● EXERCISE DIRECTIONS
Pull every line with "questions" from the material.

● INPUT
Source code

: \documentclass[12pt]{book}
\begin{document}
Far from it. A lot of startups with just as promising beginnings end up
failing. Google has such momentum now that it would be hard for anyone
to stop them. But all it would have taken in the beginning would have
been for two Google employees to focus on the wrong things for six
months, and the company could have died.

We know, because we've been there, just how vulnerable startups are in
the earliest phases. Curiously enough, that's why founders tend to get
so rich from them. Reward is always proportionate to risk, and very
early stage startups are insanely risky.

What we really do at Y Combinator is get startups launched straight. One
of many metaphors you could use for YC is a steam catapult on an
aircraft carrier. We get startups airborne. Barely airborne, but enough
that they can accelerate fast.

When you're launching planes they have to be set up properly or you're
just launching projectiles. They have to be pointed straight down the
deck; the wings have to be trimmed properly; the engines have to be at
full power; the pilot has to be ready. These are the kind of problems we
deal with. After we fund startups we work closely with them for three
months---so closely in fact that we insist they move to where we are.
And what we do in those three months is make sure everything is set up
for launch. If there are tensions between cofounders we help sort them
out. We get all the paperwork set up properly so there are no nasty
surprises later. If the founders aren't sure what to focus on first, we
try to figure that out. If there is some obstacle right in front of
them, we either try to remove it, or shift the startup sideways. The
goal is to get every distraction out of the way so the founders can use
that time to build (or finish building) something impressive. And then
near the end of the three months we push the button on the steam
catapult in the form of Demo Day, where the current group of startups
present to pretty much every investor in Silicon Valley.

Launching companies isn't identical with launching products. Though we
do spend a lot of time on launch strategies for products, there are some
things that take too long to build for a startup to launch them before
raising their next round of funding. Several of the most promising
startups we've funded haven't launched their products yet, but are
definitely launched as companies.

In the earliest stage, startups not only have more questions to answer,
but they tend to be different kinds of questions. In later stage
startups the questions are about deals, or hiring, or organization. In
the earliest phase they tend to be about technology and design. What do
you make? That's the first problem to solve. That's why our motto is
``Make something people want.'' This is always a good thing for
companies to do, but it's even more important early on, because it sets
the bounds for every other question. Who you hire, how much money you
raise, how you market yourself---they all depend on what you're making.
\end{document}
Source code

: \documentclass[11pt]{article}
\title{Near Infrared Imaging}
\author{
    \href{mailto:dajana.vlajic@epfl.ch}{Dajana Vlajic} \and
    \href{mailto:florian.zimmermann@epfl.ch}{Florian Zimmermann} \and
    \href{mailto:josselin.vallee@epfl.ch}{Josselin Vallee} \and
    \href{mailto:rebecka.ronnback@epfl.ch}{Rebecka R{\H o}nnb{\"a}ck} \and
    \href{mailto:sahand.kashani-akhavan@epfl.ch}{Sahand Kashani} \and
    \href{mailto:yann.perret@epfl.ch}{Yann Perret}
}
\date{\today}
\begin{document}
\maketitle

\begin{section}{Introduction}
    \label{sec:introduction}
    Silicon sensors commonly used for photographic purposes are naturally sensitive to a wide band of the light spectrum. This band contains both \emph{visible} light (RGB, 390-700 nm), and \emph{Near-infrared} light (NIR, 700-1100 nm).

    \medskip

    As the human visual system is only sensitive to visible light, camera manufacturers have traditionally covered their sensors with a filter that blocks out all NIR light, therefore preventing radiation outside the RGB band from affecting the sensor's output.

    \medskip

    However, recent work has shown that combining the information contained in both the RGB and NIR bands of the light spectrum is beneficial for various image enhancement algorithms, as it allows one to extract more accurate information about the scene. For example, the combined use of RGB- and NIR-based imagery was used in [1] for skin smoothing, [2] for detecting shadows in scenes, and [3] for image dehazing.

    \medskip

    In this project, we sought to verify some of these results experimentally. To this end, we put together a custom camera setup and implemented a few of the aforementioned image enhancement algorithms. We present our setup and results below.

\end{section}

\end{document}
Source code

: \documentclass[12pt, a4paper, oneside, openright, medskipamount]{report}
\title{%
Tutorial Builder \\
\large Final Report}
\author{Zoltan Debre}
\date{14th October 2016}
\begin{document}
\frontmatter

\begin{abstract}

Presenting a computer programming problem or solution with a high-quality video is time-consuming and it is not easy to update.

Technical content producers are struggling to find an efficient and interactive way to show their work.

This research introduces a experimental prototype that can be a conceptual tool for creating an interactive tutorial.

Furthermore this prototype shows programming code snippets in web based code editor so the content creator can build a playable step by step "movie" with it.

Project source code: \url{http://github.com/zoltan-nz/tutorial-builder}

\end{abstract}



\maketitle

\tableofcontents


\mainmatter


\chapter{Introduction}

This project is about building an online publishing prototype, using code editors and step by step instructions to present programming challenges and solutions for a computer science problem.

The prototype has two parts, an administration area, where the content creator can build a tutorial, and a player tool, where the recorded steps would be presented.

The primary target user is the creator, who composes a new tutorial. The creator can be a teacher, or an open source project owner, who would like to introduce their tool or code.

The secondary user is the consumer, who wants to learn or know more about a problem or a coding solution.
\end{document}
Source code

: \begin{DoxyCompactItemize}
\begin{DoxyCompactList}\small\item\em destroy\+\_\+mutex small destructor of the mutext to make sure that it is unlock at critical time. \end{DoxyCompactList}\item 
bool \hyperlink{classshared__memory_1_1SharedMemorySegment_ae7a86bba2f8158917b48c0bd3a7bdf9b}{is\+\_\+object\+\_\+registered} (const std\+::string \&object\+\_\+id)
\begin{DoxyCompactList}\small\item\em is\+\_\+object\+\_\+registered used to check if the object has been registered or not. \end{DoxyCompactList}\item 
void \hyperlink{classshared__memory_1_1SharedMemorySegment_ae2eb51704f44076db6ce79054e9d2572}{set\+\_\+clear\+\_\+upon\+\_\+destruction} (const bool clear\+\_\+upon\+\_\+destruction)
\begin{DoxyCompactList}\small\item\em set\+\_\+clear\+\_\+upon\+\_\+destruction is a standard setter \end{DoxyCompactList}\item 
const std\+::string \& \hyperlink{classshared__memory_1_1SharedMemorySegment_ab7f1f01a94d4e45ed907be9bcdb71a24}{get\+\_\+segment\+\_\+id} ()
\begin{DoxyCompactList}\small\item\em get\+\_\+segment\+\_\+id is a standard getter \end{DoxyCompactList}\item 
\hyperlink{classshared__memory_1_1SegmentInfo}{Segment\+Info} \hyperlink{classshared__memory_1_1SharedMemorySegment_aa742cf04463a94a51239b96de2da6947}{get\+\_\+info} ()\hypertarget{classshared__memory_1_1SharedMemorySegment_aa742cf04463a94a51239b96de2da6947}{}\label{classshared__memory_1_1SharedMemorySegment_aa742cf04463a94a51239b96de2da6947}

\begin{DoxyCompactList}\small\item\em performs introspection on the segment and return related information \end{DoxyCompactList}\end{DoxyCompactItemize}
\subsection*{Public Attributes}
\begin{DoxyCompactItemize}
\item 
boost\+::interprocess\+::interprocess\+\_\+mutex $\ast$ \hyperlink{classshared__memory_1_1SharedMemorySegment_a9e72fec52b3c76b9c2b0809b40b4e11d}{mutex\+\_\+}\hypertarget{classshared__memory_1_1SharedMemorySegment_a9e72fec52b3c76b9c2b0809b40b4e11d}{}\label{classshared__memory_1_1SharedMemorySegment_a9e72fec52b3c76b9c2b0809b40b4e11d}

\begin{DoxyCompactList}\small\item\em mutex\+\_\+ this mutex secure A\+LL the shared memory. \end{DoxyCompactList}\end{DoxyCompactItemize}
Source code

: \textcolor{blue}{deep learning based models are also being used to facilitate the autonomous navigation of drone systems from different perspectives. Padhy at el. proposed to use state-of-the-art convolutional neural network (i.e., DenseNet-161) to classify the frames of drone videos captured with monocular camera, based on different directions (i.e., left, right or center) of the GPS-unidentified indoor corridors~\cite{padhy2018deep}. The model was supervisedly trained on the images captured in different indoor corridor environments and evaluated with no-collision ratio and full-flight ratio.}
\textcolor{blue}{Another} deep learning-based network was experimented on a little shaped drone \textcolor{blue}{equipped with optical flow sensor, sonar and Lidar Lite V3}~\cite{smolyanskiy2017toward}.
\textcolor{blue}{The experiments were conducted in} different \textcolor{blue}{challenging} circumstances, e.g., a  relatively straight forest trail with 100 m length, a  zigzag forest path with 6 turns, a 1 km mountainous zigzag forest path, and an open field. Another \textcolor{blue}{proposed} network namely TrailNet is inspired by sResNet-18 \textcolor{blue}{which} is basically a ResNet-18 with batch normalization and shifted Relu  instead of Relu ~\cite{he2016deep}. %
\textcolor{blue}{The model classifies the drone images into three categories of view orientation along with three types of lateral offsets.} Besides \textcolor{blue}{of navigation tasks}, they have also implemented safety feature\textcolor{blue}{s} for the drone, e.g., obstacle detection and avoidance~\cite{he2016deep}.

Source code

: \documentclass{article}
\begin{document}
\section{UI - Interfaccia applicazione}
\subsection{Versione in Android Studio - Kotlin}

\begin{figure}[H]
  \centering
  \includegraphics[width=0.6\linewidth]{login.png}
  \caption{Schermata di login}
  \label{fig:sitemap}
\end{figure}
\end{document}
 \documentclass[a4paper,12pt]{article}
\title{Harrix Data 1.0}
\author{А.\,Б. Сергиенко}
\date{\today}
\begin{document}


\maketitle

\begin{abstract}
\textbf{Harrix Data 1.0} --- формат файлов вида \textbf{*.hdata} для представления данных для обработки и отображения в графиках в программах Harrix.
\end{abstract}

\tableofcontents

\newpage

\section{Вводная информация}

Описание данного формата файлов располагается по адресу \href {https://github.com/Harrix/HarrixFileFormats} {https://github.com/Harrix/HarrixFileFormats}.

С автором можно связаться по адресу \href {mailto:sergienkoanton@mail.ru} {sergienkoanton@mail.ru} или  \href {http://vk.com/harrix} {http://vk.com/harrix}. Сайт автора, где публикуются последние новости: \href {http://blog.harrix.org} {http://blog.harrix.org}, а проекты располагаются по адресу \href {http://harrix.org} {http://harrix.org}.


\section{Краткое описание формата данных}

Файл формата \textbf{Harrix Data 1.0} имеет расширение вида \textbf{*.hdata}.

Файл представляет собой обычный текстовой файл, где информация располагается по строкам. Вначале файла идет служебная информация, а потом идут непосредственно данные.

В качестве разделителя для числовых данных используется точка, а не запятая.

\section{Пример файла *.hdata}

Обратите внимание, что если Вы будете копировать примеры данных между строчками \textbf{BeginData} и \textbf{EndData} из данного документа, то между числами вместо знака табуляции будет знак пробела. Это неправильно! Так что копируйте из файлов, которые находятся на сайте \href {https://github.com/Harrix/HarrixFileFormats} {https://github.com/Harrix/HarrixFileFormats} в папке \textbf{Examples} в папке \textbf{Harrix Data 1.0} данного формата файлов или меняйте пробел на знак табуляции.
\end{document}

● RESPONSE TO THE EXERCISE
In the earliest stage, startups not only have more questions to answer,
but they tend to be different kinds of questions. In later stage
startups the questions are about deals, or hiring, or organization. In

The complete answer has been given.